As originally reported in r250686, we're not properly varying API responses depending on the language variants. The bug itself is quite complex, with several moving parts and edge cases, so the description below is going to be equally complex and long, and I apologize for that. In fact, this is a hybrid between a task description and an investigation write-up, adapted from my investigation notes.
Context
Skip at your leisure if you're already familiar with the relevant areas.
Variants
(Docs on mw.org)
MediaWiki supports language variants. For instance, suppose that you have a wiki whose content language is Serbian. You can write in Serbian using either the Latin or the Cyrillic alphabet, and you may have a personal preference for which one to use (for writing and/or reading). MediaWiki allows registered users to specify in their preference which variants they would like to use (Latin or Cyrillic). Some elements in the page (e.g. page title and page content) will get automatically converted to the variant you selected, so for instance you can write a page using the Cyrillic alphabet, and I will see it in the Latin version if I specify that variant as my preference.
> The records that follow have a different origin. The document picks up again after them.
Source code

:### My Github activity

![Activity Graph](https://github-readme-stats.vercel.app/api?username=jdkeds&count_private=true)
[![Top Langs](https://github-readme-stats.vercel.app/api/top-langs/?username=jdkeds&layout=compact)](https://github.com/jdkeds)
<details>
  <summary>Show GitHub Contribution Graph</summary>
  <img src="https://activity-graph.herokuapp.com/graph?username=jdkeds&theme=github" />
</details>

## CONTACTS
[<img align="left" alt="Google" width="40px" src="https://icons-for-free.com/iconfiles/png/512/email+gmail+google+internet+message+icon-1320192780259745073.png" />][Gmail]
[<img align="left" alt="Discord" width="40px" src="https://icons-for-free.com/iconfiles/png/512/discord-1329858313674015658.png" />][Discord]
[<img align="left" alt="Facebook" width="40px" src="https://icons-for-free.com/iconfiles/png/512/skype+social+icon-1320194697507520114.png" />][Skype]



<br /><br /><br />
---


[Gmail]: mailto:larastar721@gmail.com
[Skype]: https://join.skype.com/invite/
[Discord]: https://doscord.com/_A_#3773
Now, user preferences are not the only way to change your preferred variant. In fact, MediaWiki determines which variant to use for a given language according to the following flowchart. Note, the flowchart is a simplified version of the actual logic, which also includes validation and fallback for all input values, as well as $wgDefaultLanguageVariant as a site-wide default.
Note that it's possible to set variants for more than one language at the same time. For instance, if I'm a logged-out user and my Accept-Language header contains both sr-el (Serbian, Latin script) and zh-hant (Chinese Traditional), then any content in Serbian will be displayed to me using the Latin script, and any content in Chinese will use the Traditional characters.
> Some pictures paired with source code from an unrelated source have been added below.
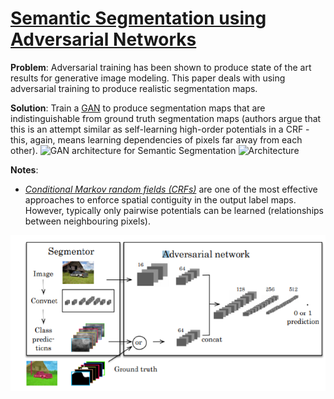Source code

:# [Semantic Segmentation using Adversarial Networks](https://arxiv.org/pdf/1611.08408.pdf)

**Problem**: Adversarial training has been shown to produce state of the art results for generative
image modeling. This paper deals with using adversarial training to produce realistic segmentation maps. 

**Solution**: Train a  [GAN](https://papers.nips.cc/paper/5423-generative-adversarial-nets.pdf) to produce segmentation maps that are indistinguishable from ground truth segmentation maps (authors argue that this is an attempt similar as self-learning high-order potentials in a CRF - this, again, means learning dependencies of pixels far away from each other).
![GAN architecture for Semantic Segmentation](https://github.com/fgabel/MACHINE-LEARNING-and-DEEP-LEARNING-papernotes/blob/master/comments/adv.png)
![Architecture](https://raw.githubusercontent.com/fgabel/Deep-Learning-and-Automated-Driving-Papernotes/master/comments/adv.png)

**Notes**:
* [*Conditional Markov random fields (CRFs)*](https://medium.com/ml2vec/overview-of-conditional-random-fields-68a2a20fa541) are one of the most effective approaches to enforce spatial contiguity in the output label maps. However, typically only pairwise potentials can be learned (relationships between neighbouring pixels).

![hs](adv.png?raw=true "Wireframe001")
To summarize, the following can be used to specify non-default variants:
- URL parameter
- User preference (logged-in only)
- Accept-Language header (logged-out only)
- GetLangPreferredVariant hook (very unpredictable, could do anything)
API response caching
(Docs on mw.org)
Caching for API responses is controlled by two factors: cache control and cache mode. The former reflects the max-age and s-max-age directives for the Cache-Control header, and clients can pass the maxage and smaxage parameters to set them. The cache mode is one of the following:
- public: Adds the public directive to the Cache-Control header, if a max age is specified
- private: Adds the private directive to the Cache-Control header, so other users won't get a cached response for the same request
- anon-public-user-private: Uses the public mode for anon requests, and private for logged-in requests (in practice, it adds Cookie to the Vary header)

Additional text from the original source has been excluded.